■ Action item
Reproduce the records below exactly, but only between the lines holding "## Read Only view" and "As a member", inclusive.

── Data listing

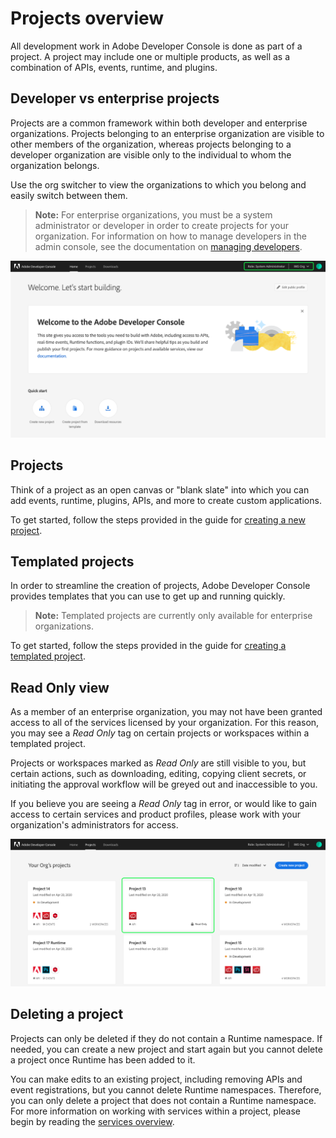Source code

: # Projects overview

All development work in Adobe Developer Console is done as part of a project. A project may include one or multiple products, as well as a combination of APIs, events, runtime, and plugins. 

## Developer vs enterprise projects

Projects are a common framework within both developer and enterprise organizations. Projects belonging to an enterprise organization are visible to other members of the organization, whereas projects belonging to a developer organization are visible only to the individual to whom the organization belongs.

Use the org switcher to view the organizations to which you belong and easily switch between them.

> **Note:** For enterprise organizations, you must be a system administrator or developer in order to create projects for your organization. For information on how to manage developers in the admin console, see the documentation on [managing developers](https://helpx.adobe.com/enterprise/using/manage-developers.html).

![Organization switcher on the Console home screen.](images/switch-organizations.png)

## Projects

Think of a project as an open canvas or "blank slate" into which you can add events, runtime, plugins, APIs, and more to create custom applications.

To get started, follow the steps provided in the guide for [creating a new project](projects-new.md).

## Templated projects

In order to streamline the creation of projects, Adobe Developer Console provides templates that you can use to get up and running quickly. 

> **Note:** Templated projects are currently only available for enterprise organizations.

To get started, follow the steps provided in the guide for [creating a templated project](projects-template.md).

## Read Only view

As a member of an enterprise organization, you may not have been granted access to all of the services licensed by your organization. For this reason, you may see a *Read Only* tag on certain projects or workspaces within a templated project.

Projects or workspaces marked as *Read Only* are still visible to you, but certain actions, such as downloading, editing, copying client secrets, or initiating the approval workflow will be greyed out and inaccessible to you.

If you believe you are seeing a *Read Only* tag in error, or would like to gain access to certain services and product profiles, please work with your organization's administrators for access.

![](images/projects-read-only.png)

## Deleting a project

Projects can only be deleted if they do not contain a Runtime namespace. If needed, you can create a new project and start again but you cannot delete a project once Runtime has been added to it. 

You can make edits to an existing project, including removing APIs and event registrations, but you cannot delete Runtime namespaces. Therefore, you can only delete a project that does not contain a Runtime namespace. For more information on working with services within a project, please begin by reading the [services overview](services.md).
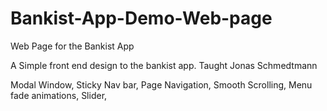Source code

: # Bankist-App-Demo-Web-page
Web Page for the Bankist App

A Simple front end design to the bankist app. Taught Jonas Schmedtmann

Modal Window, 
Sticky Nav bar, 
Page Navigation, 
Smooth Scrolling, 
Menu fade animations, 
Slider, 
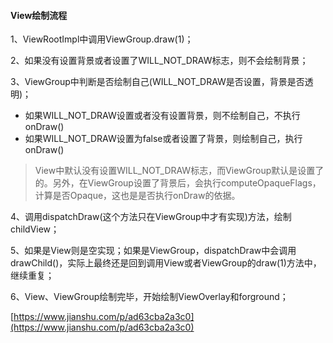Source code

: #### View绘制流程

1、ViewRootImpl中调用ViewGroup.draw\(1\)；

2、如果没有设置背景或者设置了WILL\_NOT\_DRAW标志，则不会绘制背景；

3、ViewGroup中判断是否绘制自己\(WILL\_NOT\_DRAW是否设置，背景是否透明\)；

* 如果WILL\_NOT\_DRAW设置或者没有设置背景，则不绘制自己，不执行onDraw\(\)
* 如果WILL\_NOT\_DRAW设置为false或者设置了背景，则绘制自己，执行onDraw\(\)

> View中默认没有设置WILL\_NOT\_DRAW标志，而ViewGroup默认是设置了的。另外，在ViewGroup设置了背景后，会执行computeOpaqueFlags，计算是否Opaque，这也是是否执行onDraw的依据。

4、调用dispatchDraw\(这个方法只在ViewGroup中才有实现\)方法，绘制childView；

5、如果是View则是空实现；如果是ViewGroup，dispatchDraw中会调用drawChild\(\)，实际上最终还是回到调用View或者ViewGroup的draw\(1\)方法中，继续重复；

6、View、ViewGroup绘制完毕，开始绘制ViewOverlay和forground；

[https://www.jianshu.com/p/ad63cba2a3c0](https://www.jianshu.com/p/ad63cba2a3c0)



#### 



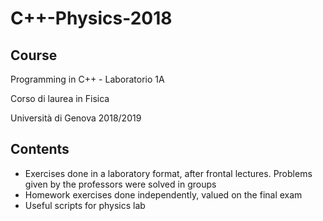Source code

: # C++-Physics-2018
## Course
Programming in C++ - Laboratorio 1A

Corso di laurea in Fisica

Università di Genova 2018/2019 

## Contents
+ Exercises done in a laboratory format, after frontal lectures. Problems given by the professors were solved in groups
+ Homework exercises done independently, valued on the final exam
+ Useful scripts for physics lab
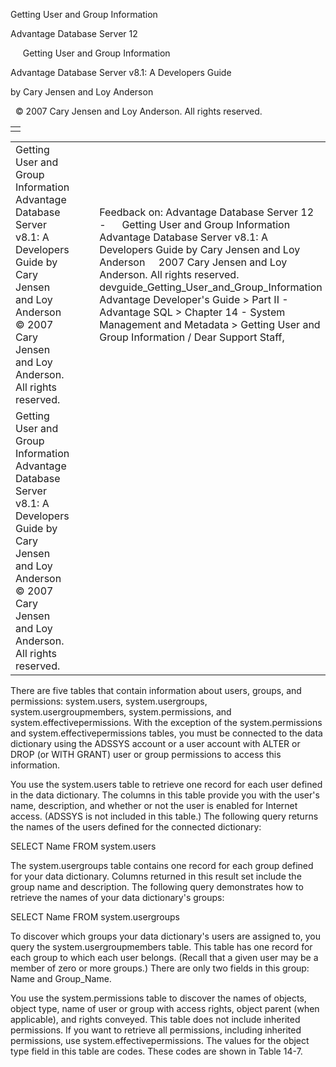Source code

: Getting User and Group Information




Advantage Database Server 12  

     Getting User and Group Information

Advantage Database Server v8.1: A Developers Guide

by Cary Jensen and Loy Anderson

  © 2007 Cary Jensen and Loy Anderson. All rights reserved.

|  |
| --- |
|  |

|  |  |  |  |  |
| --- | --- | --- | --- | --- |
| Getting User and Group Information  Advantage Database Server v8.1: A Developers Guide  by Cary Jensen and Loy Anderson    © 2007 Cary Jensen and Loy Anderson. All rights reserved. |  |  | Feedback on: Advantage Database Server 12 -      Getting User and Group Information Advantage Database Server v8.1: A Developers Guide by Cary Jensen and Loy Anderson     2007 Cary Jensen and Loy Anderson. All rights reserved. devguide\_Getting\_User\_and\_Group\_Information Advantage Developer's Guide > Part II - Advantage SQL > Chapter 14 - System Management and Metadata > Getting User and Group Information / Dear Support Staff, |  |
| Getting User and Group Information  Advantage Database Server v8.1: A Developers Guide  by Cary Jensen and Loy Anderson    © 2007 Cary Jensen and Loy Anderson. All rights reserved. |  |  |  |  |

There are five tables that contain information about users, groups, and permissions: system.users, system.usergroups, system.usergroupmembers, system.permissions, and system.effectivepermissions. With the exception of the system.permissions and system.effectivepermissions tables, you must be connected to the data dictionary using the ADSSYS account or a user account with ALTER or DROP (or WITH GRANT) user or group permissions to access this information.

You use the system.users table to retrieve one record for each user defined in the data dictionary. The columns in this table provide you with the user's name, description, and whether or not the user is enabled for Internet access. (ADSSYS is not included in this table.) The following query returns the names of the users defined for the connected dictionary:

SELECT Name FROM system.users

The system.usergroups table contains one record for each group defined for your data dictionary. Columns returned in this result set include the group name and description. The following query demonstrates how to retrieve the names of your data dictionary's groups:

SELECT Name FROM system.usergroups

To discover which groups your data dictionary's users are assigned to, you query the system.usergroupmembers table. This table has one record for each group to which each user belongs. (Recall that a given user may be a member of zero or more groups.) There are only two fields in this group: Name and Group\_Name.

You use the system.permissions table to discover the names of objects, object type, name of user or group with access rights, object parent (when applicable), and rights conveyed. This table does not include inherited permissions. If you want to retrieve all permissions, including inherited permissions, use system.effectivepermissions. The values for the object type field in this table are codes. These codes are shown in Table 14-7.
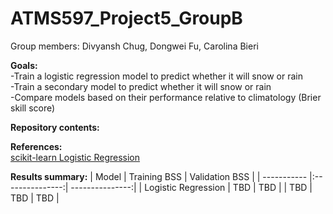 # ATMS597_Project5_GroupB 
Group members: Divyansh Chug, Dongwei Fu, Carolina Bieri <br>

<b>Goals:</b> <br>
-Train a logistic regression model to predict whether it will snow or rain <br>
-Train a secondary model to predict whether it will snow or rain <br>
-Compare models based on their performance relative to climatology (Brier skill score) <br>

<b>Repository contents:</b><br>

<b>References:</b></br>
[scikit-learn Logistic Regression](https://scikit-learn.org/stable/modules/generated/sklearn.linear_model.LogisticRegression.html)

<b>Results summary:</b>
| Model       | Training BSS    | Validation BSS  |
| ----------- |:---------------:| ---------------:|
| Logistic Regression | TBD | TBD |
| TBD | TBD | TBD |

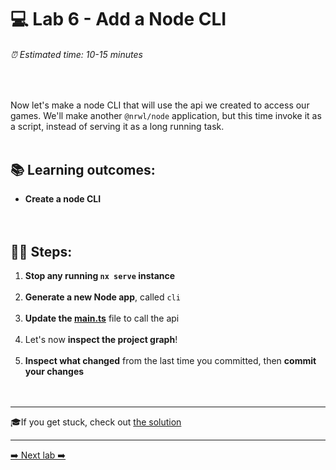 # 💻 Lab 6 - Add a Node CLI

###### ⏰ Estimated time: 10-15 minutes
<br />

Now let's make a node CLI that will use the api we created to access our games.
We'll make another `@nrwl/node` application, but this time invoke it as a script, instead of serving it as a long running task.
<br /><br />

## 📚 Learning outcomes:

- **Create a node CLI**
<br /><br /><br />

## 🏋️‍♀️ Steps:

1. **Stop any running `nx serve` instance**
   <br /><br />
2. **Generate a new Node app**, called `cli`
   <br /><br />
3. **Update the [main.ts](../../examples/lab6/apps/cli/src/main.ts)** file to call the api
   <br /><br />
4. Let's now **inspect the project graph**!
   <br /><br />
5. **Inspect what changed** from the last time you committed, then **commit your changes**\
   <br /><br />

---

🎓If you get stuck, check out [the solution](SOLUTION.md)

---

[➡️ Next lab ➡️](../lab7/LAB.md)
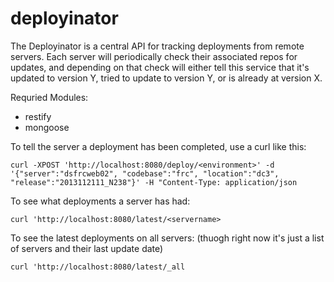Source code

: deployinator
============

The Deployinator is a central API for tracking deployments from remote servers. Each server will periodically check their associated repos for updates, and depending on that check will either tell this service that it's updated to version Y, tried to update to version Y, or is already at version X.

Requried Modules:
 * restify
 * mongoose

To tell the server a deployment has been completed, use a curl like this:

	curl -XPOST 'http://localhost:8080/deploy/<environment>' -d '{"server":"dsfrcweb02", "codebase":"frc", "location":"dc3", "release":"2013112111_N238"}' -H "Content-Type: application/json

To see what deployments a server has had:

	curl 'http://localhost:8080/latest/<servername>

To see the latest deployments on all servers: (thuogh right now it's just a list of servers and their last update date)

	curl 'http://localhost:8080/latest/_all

────

■ Result
## Read Only view

As a member of an enterprise organization, you may not have been granted access to all of the services licensed by your organization. For this reason, you may see a *Read Only* tag on certain projects or workspaces within a templated project.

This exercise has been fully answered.